━━━ Records shown ━━━

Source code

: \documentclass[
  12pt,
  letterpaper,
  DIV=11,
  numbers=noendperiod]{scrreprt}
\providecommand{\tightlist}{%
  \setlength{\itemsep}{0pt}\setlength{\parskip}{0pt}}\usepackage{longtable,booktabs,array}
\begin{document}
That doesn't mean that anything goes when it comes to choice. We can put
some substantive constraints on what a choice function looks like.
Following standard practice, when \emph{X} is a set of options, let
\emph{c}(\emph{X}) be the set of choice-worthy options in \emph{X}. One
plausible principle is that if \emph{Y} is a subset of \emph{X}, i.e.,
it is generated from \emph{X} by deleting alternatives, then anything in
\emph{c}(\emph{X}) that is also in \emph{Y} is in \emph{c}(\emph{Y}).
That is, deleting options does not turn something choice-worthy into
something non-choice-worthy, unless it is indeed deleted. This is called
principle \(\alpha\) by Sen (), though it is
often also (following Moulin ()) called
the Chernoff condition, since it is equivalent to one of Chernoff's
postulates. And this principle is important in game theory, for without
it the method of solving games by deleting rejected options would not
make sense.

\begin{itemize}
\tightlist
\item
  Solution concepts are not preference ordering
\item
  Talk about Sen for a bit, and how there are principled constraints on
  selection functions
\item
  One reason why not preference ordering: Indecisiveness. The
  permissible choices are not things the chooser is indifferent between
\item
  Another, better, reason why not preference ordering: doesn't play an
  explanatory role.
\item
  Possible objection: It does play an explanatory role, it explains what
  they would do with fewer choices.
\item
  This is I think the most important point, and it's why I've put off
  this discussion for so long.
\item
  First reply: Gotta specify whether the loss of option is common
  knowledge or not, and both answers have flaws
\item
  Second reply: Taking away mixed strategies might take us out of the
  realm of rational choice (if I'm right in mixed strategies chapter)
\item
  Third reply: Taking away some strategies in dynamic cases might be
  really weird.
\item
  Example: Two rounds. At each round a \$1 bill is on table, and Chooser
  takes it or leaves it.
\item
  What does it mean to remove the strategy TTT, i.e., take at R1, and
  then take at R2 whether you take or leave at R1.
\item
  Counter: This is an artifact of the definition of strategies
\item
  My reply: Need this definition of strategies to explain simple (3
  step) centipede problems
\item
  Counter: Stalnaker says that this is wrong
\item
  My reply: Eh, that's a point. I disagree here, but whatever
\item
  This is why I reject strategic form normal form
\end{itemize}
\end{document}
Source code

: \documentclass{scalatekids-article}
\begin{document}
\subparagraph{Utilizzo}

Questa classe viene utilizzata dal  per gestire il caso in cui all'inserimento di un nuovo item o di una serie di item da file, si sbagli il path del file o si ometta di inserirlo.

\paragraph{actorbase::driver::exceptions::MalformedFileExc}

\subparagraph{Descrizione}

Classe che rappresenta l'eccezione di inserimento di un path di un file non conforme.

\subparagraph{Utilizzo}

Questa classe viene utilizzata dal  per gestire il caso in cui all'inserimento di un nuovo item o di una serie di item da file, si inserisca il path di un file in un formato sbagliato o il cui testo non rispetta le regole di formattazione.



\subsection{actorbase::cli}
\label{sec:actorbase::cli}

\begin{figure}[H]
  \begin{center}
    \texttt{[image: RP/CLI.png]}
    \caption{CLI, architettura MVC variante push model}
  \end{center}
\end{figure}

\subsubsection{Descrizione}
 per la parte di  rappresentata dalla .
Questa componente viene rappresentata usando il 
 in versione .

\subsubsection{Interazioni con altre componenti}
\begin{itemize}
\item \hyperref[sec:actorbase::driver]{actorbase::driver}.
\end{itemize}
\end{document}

━━━

Prompt:
Retype the records above exactly.

Your response:
Source code

: \documentclass[
  12pt,
  letterpaper,
  DIV=11,
  numbers=noendperiod]{scrreprt}
\providecommand{\tightlist}{%
  \setlength{\itemsep}{0pt}\setlength{\parskip}{0pt}}\usepackage{longtable,booktabs,array}
\begin{document}
That doesn't mean that anything goes when it comes to choice. We can put
some substantive constraints on what a choice function looks like.
Following standard practice, when \emph{X} is a set of options, let
\emph{c}(\emph{X}) be the set of choice-worthy options in \emph{X}. One
plausible principle is that if \emph{Y} is a subset of \emph{X}, i.e.,
it is generated from \emph{X} by deleting alternatives, then anything in
\emph{c}(\emph{X}) that is also in \emph{Y} is in \emph{c}(\emph{Y}).
That is, deleting options does not turn something choice-worthy into
something non-choice-worthy, unless it is indeed deleted. This is called
principle \(\alpha\) by Sen (), though it is
often also (following Moulin ()) called
the Chernoff condition, since it is equivalent to one of Chernoff's
postulates. And this principle is important in game theory, for without
it the method of solving games by deleting rejected options would not
make sense.

\begin{itemize}
\tightlist
\item
  Solution concepts are not preference ordering
\item
  Talk about Sen for a bit, and how there are principled constraints on
  selection functions
\item
  One reason why not preference ordering: Indecisiveness. The
  permissible choices are not things the chooser is indifferent between
\item
  Another, better, reason why not preference ordering: doesn't play an
  explanatory role.
\item
  Possible objection: It does play an explanatory role, it explains what
  they would do with fewer choices.
\item
  This is I think the most important point, and it's why I've put off
  this discussion for so long.
\item
  First reply: Gotta specify whether the loss of option is common
  knowledge or not, and both answers have flaws
\item
  Second reply: Taking away mixed strategies might take us out of the
  realm of rational choice (if I'm right in mixed strategies chapter)
\item
  Third reply: Taking away some strategies in dynamic cases might be
  really weird.
\item
  Example: Two rounds. At each round a \$1 bill is on table, and Chooser
  takes it or leaves it.
\item
  What does it mean to remove the strategy TTT, i.e., take at R1, and
  then take at R2 whether you take or leave at R1.
\item
  Counter: This is an artifact of the definition of strategies
\item
  My reply: Need this definition of strategies to explain simple (3
  step) centipede problems
\item
  Counter: Stalnaker says that this is wrong
\item
  My reply: Eh, that's a point. I disagree here, but whatever
\item
  This is why I reject strategic form normal form
\end{itemize}
\end{document}
Source code

: \documentclass{scalatekids-article}
\begin{document}
\subparagraph{Utilizzo}

Questa classe viene utilizzata dal  per gestire il caso in cui all'inserimento di un nuovo item o di una serie di item da file, si sbagli il path del file o si ometta di inserirlo.

\paragraph{actorbase::driver::exceptions::MalformedFileExc}

\subparagraph{Descrizione}

Classe che rappresenta l'eccezione di inserimento di un path di un file non conforme.

\subparagraph{Utilizzo}

Questa classe viene utilizzata dal  per gestire il caso in cui all'inserimento di un nuovo item o di una serie di item da file, si inserisca il path di un file in un formato sbagliato o il cui testo non rispetta le regole di formattazione.



\subsection{actorbase::cli}
\label{sec:actorbase::cli}

\begin{figure}[H]
  \begin{center}
    \texttt{[image: RP/CLI.png]}
    \caption{CLI, architettura MVC variante push model}
  \end{center}
\end{figure}

\subsubsection{Descrizione}
 per la parte di  rappresentata dalla .
Questa componente viene rappresentata usando il 
 in versione .

\subsubsection{Interazioni con altre componenti}
\begin{itemize}
\item \hyperref[sec:actorbase::driver]{actorbase::driver}.
\end{itemize}
\end{document}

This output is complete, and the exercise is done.